Jim has started working for a new employer immediately after leaving his previous employer and has been contacting clients of his from his previous employer. His previous employment contract contained a clause preventing him from poaching clients for six months post-employment.  Depending on the way this clause is drafted, this restraint clause is likely to be more enforceable considering it is protecting the client connections of the employer, which has been considered to be a legitimate business interest and not necessarily restricting Jim from participating in the market. 


Intellectual Property

Often employment contracts will include an intellectual property clause. This will state that the employer owns all intellectual property rights, including any material the employee creates or develops during employment. Therefore, if post-employment, you still have IP from your previous employer which you have not returned or which you are using, your employer may request you return it.


Mary is an IT developer, and her employment has terminated. Her employment contract includes a provision that her employer owns all IP she developed during her employment. The agreement states that she should return the IP to the employer upon termination of the agreement. As such, Mary still has some code she developed during employment on her computer. She should return this code to her employer.

What Happens if You Breach These Obligations?

You may receive a letter from your previous employer prior to breaching any post-employment legal obligations. Therefore, the letter’s intention may be to remind you of your post-employment obligations. You could also receive a letter outlining if you have breached something in your employment agreement. As such, your employer may request you to sign an undertaking that you agree to comply with your post-employment obligations. If you have breached any of your post-employment obligations, the court may restrain you through an injunction that requires you to stop doing something.

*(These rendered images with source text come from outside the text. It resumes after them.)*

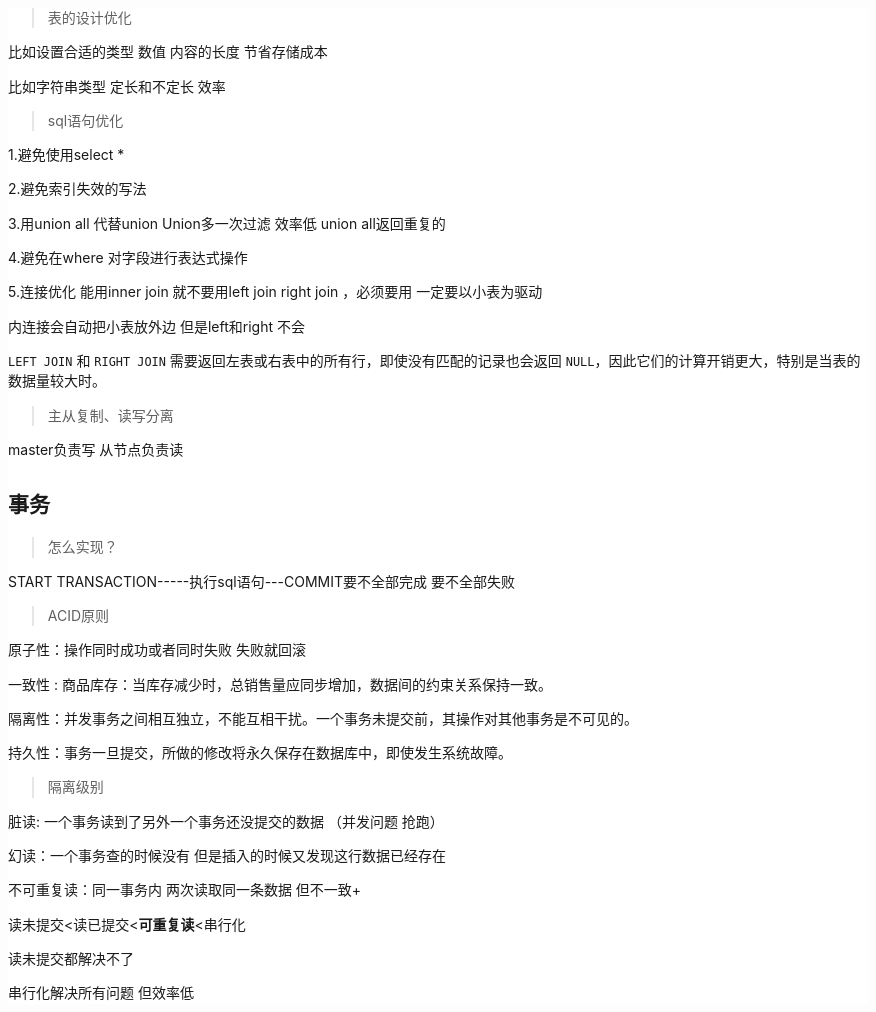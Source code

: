 

> 表的设计优化

比如设置合适的类型   数值     内容的长度   节省存储成本

比如字符串类型   定长和不定长 效率

> sql语句优化

1.避免使用select *

2.避免索引失效的写法

3.用union all 代替union   Union多一次过滤 效率低   union all返回重复的

4.避免在where 对字段进行表达式操作

5.连接优化   能用inner  join 就不要用left  join right join  ，必须要用 一定要以小表为驱动          

内连接会自动把小表放外边   但是left和right 不会

`LEFT JOIN` 和 `RIGHT JOIN` 需要返回左表或右表中的所有行，即使没有匹配的记录也会返回 `NULL`，因此它们的计算开销更大，特别是当表的数据量较大时。

> 主从复制、读写分离

master负责写   从节点负责读







## 事务

> 怎么实现？

START TRANSACTION-----执行sql语句---COMMIT要不全部完成 要不全部失败

> ACID原则

原子性：操作同时成功或者同时失败  失败就回滚

  一致性 :  商品库存：当库存减少时，总销售量应同步增加，数据间的约束关系保持一致。

 隔离性：并发事务之间相互独立，不能互相干扰。一个事务未提交前，其操作对其他事务是不可见的。

  持久性：事务一旦提交，所做的修改将永久保存在数据库中，即使发生系统故障。



> 隔离级别  

脏读:  一个事务读到了另外一个事务还没提交的数据 （并发问题 抢跑）

 幻读：一个事务查的时候没有   但是插入的时候又发现这行数据已经存在

不可重复读：同一事务内 两次读取同一条数据 但不一致+



读未提交<读已提交<**可重复读**<串行化

读未提交都解决不了

串行化解决所有问题  但效率低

Jennifer has resigned from employment and has started up her own business in the same industry as her previous employer. She has been using the supplier lists that she had kept from her previous employer and contacted the suppliers. However, her previous employment agreement contained a clause on confidentiality and non-solicitation of suppliers. Following this, her previous employer speaks to their suppliers and becomes aware that Jennifer is in contact with them. Therefore, her previous employer has sent Jennifer a letter reminding her of her post-employment legal obligations and asking her to sign an undertaking to agree to the post-employment obligations.

Key Takeaways

As an employee, there are post-employment legal obligations that you need to be aware of regarding confidentiality, restraint of trade, and intellectual property. Indeed, you must be aware of these obligations to know what you can and cannot do after termination of employment. It is a sensible idea to have your employment contract reviewed prior to the start of employment to understand what obligations you agree to.

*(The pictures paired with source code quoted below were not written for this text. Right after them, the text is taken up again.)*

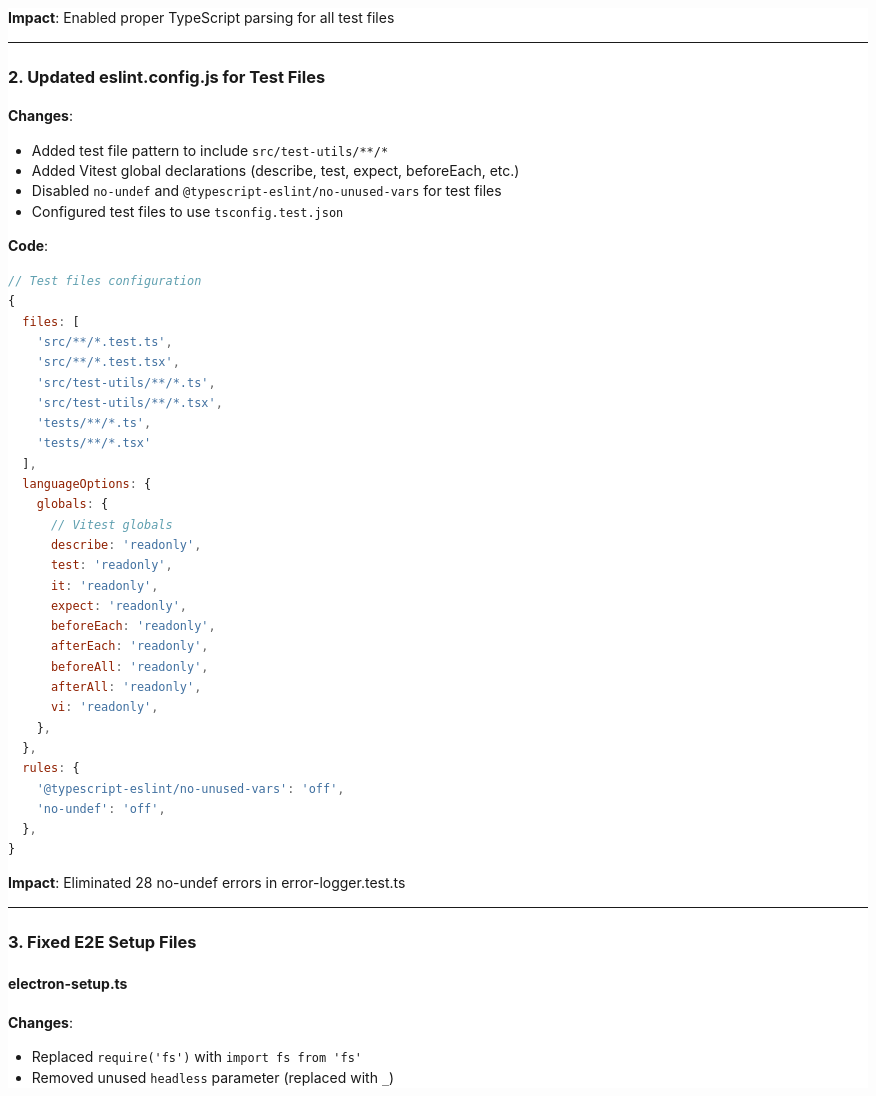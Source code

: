 **Impact**: Enabled proper TypeScript parsing for all test files

---

### 2. Updated eslint.config.js for Test Files

**Changes**:
- Added test file pattern to include `src/test-utils/**/*`
- Added Vitest global declarations (describe, test, expect, beforeEach, etc.)
- Disabled `no-undef` and `@typescript-eslint/no-unused-vars` for test files
- Configured test files to use `tsconfig.test.json`

**Code**:
```javascript
// Test files configuration
{
  files: [
    'src/**/*.test.ts',
    'src/**/*.test.tsx',
    'src/test-utils/**/*.ts',
    'src/test-utils/**/*.tsx',
    'tests/**/*.ts',
    'tests/**/*.tsx'
  ],
  languageOptions: {
    globals: {
      // Vitest globals
      describe: 'readonly',
      test: 'readonly',
      it: 'readonly',
      expect: 'readonly',
      beforeEach: 'readonly',
      afterEach: 'readonly',
      beforeAll: 'readonly',
      afterAll: 'readonly',
      vi: 'readonly',
    },
  },
  rules: {
    '@typescript-eslint/no-unused-vars': 'off',
    'no-undef': 'off',
  },
}
```

**Impact**: Eliminated 28 no-undef errors in error-logger.test.ts

---

### 3. Fixed E2E Setup Files

#### electron-setup.ts
**Changes**:
- Replaced `require('fs')` with `import fs from 'fs'`
- Removed unused `headless` parameter (replaced with `_`)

If you need assistance understanding your post-employment obligations contact LegalVision’s employment lawyers on 1300 544 755 or fill out the form below.

Frequently Asked Questions

Am I bound by confidentiality post-employment?

Through doing your job, you gain access to your employer’s confidential information. Often your employment contract will include a clause restricting you from disclosing confidential information obtained during employment both during and after employment.

What is a restraint of trade clause?

Some employment contracts may include a restraint of trade clause. This is designed to prevent or deter employees both during and for a period after employment from working for a competitor or starting a competing business (non-competition) and soliciting clients, employees, contractors or suppliers (non-solicitation).